▶ _Try it_: All of the data below should be printed again word for word, pictures excluded.

(Document images with source code)

· · · · ·

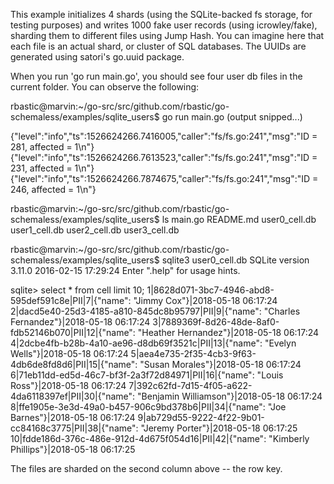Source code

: This example initializes 4 shards (using the SQLite-backed fs storage, for
testing purposes) and writes 1000 fake user records (using icrowley/fake),
sharding them to different files using Jump Hash. You can imagine here that
each file is an actual shard, or cluster of SQL databases. The UUIDs are
generated using satori's go.uuid package.

When you run 'go run main.go', you should see four user db files in the current
folder. You can observe the following:

rbastic@marvin:~/go-src/src/github.com/rbastic/go-schemaless/examples/sqlite_users$  go run main.go
(output snipped...)

{"level":"info","ts":1526624266.7416005,"caller":"fs/fs.go:241","msg":"ID = 281, affected = 1\n"}
{"level":"info","ts":1526624266.7613523,"caller":"fs/fs.go:241","msg":"ID = 231, affected = 1\n"}
{"level":"info","ts":1526624266.7874675,"caller":"fs/fs.go:241","msg":"ID = 246, affected = 1\n"}

rbastic@marvin:~/go-src/src/github.com/rbastic/go-schemaless/examples/sqlite_users$ ls
main.go  README.md  user0_cell.db  user1_cell.db  user2_cell.db  user3_cell.db

rbastic@marvin:~/go-src/src/github.com/rbastic/go-schemaless/examples/sqlite_users$ sqlite3 user0_cell.db 
SQLite version 3.11.0 2016-02-15 17:29:24
Enter ".help" for usage hints.

sqlite> select * from cell limit 10;
1|8628d071-3bc7-4946-abd8-595def591c8e|PII|7|{"name": "Jimmy Cox"}|2018-05-18 06:17:24
2|dacd5e40-25d3-4185-a810-845dc8b95797|PII|9|{"name": "Charles Fernandez"}|2018-05-18 06:17:24
3|7889369f-8d26-48de-8af0-fdb52146b070|PII|12|{"name": "Heather Hernandez"}|2018-05-18 06:17:24
4|2dcbe4fb-b28b-4a10-ae96-d8db69f3521c|PII|13|{"name": "Evelyn Wells"}|2018-05-18 06:17:24
5|aea4e735-2f35-4cb3-9f63-4db6de8fd8d6|PII|15|{"name": "Susan Morales"}|2018-05-18 06:17:24
6|71eb11dd-ed5d-46c7-bf3f-2a3f72d84971|PII|16|{"name": "Louis Ross"}|2018-05-18 06:17:24
7|392c62fd-7d15-4f05-a622-4da6118397ef|PII|30|{"name": "Benjamin Williamson"}|2018-05-18 06:17:24
8|ffe1905e-3e3d-49a0-b457-906c9bd378b6|PII|34|{"name": "Joe Barnes"}|2018-05-18 06:17:24
9|ab729d55-9222-4f22-9b01-cc84168c3775|PII|38|{"name": "Jeremy Porter"}|2018-05-18 06:17:25
10|fdde186d-376c-486e-912d-4d675f054d16|PII|42|{"name": "Kimberly Phillips"}|2018-05-18 06:17:25

The files are sharded on the second column above -- the row key.

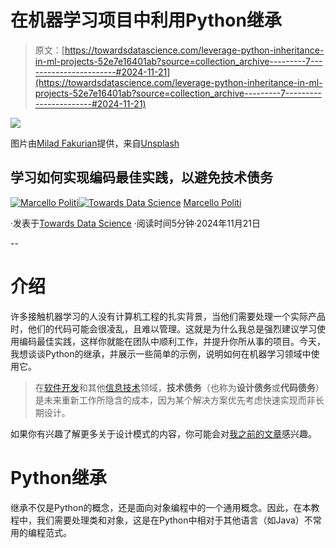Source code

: # 在机器学习项目中利用Python继承

> 原文：[https://towardsdatascience.com/leverage-python-inheritance-in-ml-projects-52e7e16401ab?source=collection_archive---------7-----------------------#2024-11-21](https://towardsdatascience.com/leverage-python-inheritance-in-ml-projects-52e7e16401ab?source=collection_archive---------7-----------------------#2024-11-21)

![](../Images/7171f5b4e0b03721a27f56b25ad645e4.png)

图片由[Milad Fakurian](https://unsplash.com/@fakurian?utm_source=medium&utm_medium=referral)提供，来自[Unsplash](https://unsplash.com/?utm_source=medium&utm_medium=referral)

## 学习如何实现编码最佳实践，以避免技术债务

[](https://medium.com/@marcellopoliti?source=post_page---byline--52e7e16401ab--------------------------------)[![Marcello Politi](../Images/484e44571bd2e75acfe5fef3146ab3c2.png)](https://medium.com/@marcellopoliti?source=post_page---byline--52e7e16401ab--------------------------------)[](https://towardsdatascience.com/?source=post_page---byline--52e7e16401ab--------------------------------)[![Towards Data Science](../Images/a6ff2676ffcc0c7aad8aaf1d79379785.png)](https://towardsdatascience.com/?source=post_page---byline--52e7e16401ab--------------------------------) [Marcello Politi](https://medium.com/@marcellopoliti?source=post_page---byline--52e7e16401ab--------------------------------)

·发表于[Towards Data Science](https://towardsdatascience.com/?source=post_page---byline--52e7e16401ab--------------------------------) ·阅读时间5分钟·2024年11月21日

--

# 介绍

许多接触机器学习的人没有计算机工程的扎实背景，当他们需要处理一个实际产品时，他们的代码可能会很凌乱，且难以管理。这就是为什么我总是强烈建议学习使用编码最佳实践，这样你就能在团队中顺利工作，并提升你所从事的项目。今天，我想谈谈Python的继承，并展示一些简单的示例，说明如何在机器学习领域中使用它。

> 在[软件开发](https://en.wikipedia.org/wiki/Software_development)和其他[信息技术](https://en.wikipedia.org/wiki/Information_technology)领域，**技术债务**（也称为**设计债务**或**代码债务**）是未来重新工作所隐含的成本，因为某个解决方案优先考虑快速实现而非长期设计。

如果你有兴趣了解更多关于设计模式的内容，你可能会对[我之前的文章](https://medium.com/towards-data-science/design-patterns-with-python-for-machine-learning-engineers-prototype-fcc1358a862d)感兴趣。

# Python继承

继承不仅是Python的概念，还是面向对象编程中的一个通用概念。因此，在本教程中，我们需要处理类和对象，这是在Python中相对于其他语言（如Java）不常用的编程范式。
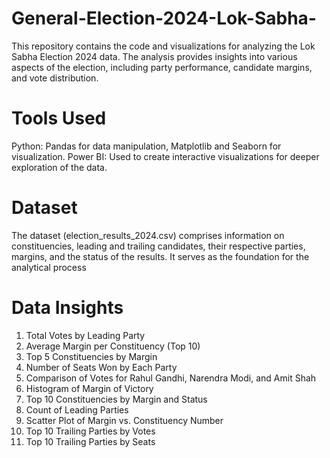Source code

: # General-Election-2024-Lok-Sabha-
This repository contains the code and visualizations for analyzing the Lok Sabha Election 2024 data. The analysis provides insights into various aspects of the election, including party performance, candidate margins, and vote distribution.
# Tools Used
Python: Pandas for data manipulation, Matplotlib and Seaborn for visualization.
Power BI: Used to create interactive visualizations for deeper exploration of the data.
# Dataset
The dataset (election_results_2024.csv) comprises information on constituencies, leading and trailing candidates, their respective parties, margins, and the status of the results. It serves as the foundation for the analytical process
# Data Insights
1. Total Votes by Leading Party
2. Average Margin per Constituency (Top 10)
3. Top 5 Constituencies by Margin
4. Number of Seats Won by Each Party
5. Comparison of Votes for Rahul Gandhi, Narendra Modi, and Amit Shah
6. Histogram of Margin of Victory
7. Top 10 Constituencies by Margin and Status
8. Count of Leading Parties
9. Scatter Plot of Margin vs. Constituency Number
10. Top 10 Trailing Parties by Votes
11. Top 10 Trailing Parties by Seats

· · · · ·

▶ _Result of the task_:
Source code

: This example initializes 4 shards (using the SQLite-backed fs storage, for
testing purposes) and writes 1000 fake user records (using icrowley/fake),
sharding them to different files using Jump Hash. You can imagine here that
each file is an actual shard, or cluster of SQL databases. The UUIDs are
generated using satori's go.uuid package.

When you run 'go run main.go', you should see four user db files in the current
folder. You can observe the following:

rbastic@marvin:~/go-src/src/github.com/rbastic/go-schemaless/examples/sqlite_users$  go run main.go
(output snipped...)

{"level":"info","ts":1526624266.7416005,"caller":"fs/fs.go:241","msg":"ID = 281, affected = 1\n"}
{"level":"info","ts":1526624266.7613523,"caller":"fs/fs.go:241","msg":"ID = 231, affected = 1\n"}
{"level":"info","ts":1526624266.7874675,"caller":"fs/fs.go:241","msg":"ID = 246, affected = 1\n"}

rbastic@marvin:~/go-src/src/github.com/rbastic/go-schemaless/examples/sqlite_users$ ls
main.go  README.md  user0_cell.db  user1_cell.db  user2_cell.db  user3_cell.db

rbastic@marvin:~/go-src/src/github.com/rbastic/go-schemaless/examples/sqlite_users$ sqlite3 user0_cell.db 
SQLite version 3.11.0 2016-02-15 17:29:24
Enter ".help" for usage hints.

sqlite> select * from cell limit 10;
1|8628d071-3bc7-4946-abd8-595def591c8e|PII|7|{"name": "Jimmy Cox"}|2018-05-18 06:17:24
2|dacd5e40-25d3-4185-a810-845dc8b95797|PII|9|{"name": "Charles Fernandez"}|2018-05-18 06:17:24
3|7889369f-8d26-48de-8af0-fdb52146b070|PII|12|{"name": "Heather Hernandez"}|2018-05-18 06:17:24
4|2dcbe4fb-b28b-4a10-ae96-d8db69f3521c|PII|13|{"name": "Evelyn Wells"}|2018-05-18 06:17:24
5|aea4e735-2f35-4cb3-9f63-4db6de8fd8d6|PII|15|{"name": "Susan Morales"}|2018-05-18 06:17:24
6|71eb11dd-ed5d-46c7-bf3f-2a3f72d84971|PII|16|{"name": "Louis Ross"}|2018-05-18 06:17:24
7|392c62fd-7d15-4f05-a622-4da6118397ef|PII|30|{"name": "Benjamin Williamson"}|2018-05-18 06:17:24
8|ffe1905e-3e3d-49a0-b457-906c9bd378b6|PII|34|{"name": "Joe Barnes"}|2018-05-18 06:17:24
9|ab729d55-9222-4f22-9b01-cc84168c3775|PII|38|{"name": "Jeremy Porter"}|2018-05-18 06:17:25
10|fdde186d-376c-486e-912d-4d675f054d16|PII|42|{"name": "Kimberly Phillips"}|2018-05-18 06:17:25

The files are sharded on the second column above -- the row key.

Source code

: # 在机器学习项目中利用Python继承

> 原文：[https://towardsdatascience.com/leverage-python-inheritance-in-ml-projects-52e7e16401ab?source=collection_archive---------7-----------------------#2024-11-21](https://towardsdatascience.com/leverage-python-inheritance-in-ml-projects-52e7e16401ab?source=collection_archive---------7-----------------------#2024-11-21)

![](../Images/7171f5b4e0b03721a27f56b25ad645e4.png)

图片由[Milad Fakurian](https://unsplash.com/@fakurian?utm_source=medium&utm_medium=referral)提供，来自[Unsplash](https://unsplash.com/?utm_source=medium&utm_medium=referral)

## 学习如何实现编码最佳实践，以避免技术债务

[](https://medium.com/@marcellopoliti?source=post_page---byline--52e7e16401ab--------------------------------)[![Marcello Politi](../Images/484e44571bd2e75acfe5fef3146ab3c2.png)](https://medium.com/@marcellopoliti?source=post_page---byline--52e7e16401ab--------------------------------)[](https://towardsdatascience.com/?source=post_page---byline--52e7e16401ab--------------------------------)[![Towards Data Science](../Images/a6ff2676ffcc0c7aad8aaf1d79379785.png)](https://towardsdatascience.com/?source=post_page---byline--52e7e16401ab--------------------------------) [Marcello Politi](https://medium.com/@marcellopoliti?source=post_page---byline--52e7e16401ab--------------------------------)

·发表于[Towards Data Science](https://towardsdatascience.com/?source=post_page---byline--52e7e16401ab--------------------------------) ·阅读时间5分钟·2024年11月21日

--

# 介绍

许多接触机器学习的人没有计算机工程的扎实背景，当他们需要处理一个实际产品时，他们的代码可能会很凌乱，且难以管理。这就是为什么我总是强烈建议学习使用编码最佳实践，这样你就能在团队中顺利工作，并提升你所从事的项目。今天，我想谈谈Python的继承，并展示一些简单的示例，说明如何在机器学习领域中使用它。

> 在[软件开发](https://en.wikipedia.org/wiki/Software_development)和其他[信息技术](https://en.wikipedia.org/wiki/Information_technology)领域，**技术债务**（也称为**设计债务**或**代码债务**）是未来重新工作所隐含的成本，因为某个解决方案优先考虑快速实现而非长期设计。

如果你有兴趣了解更多关于设计模式的内容，你可能会对[我之前的文章](https://medium.com/towards-data-science/design-patterns-with-python-for-machine-learning-engineers-prototype-fcc1358a862d)感兴趣。

# Python继承

继承不仅是Python的概念，还是面向对象编程中的一个通用概念。因此，在本教程中，我们需要处理类和对象，这是在Python中相对于其他语言（如Java）不常用的编程范式。
Source code

: # General-Election-2024-Lok-Sabha-
This repository contains the code and visualizations for analyzing the Lok Sabha Election 2024 data. The analysis provides insights into various aspects of the election, including party performance, candidate margins, and vote distribution.
# Tools Used
Python: Pandas for data manipulation, Matplotlib and Seaborn for visualization.
Power BI: Used to create interactive visualizations for deeper exploration of the data.
# Dataset
The dataset (election_results_2024.csv) comprises information on constituencies, leading and trailing candidates, their respective parties, margins, and the status of the results. It serves as the foundation for the analytical process
# Data Insights
1. Total Votes by Leading Party
2. Average Margin per Constituency (Top 10)
3. Top 5 Constituencies by Margin
4. Number of Seats Won by Each Party
5. Comparison of Votes for Rahul Gandhi, Narendra Modi, and Amit Shah
6. Histogram of Margin of Victory
7. Top 10 Constituencies by Margin and Status
8. Count of Leading Parties
9. Scatter Plot of Margin vs. Constituency Number
10. Top 10 Trailing Parties by Votes
11. Top 10 Trailing Parties by Seats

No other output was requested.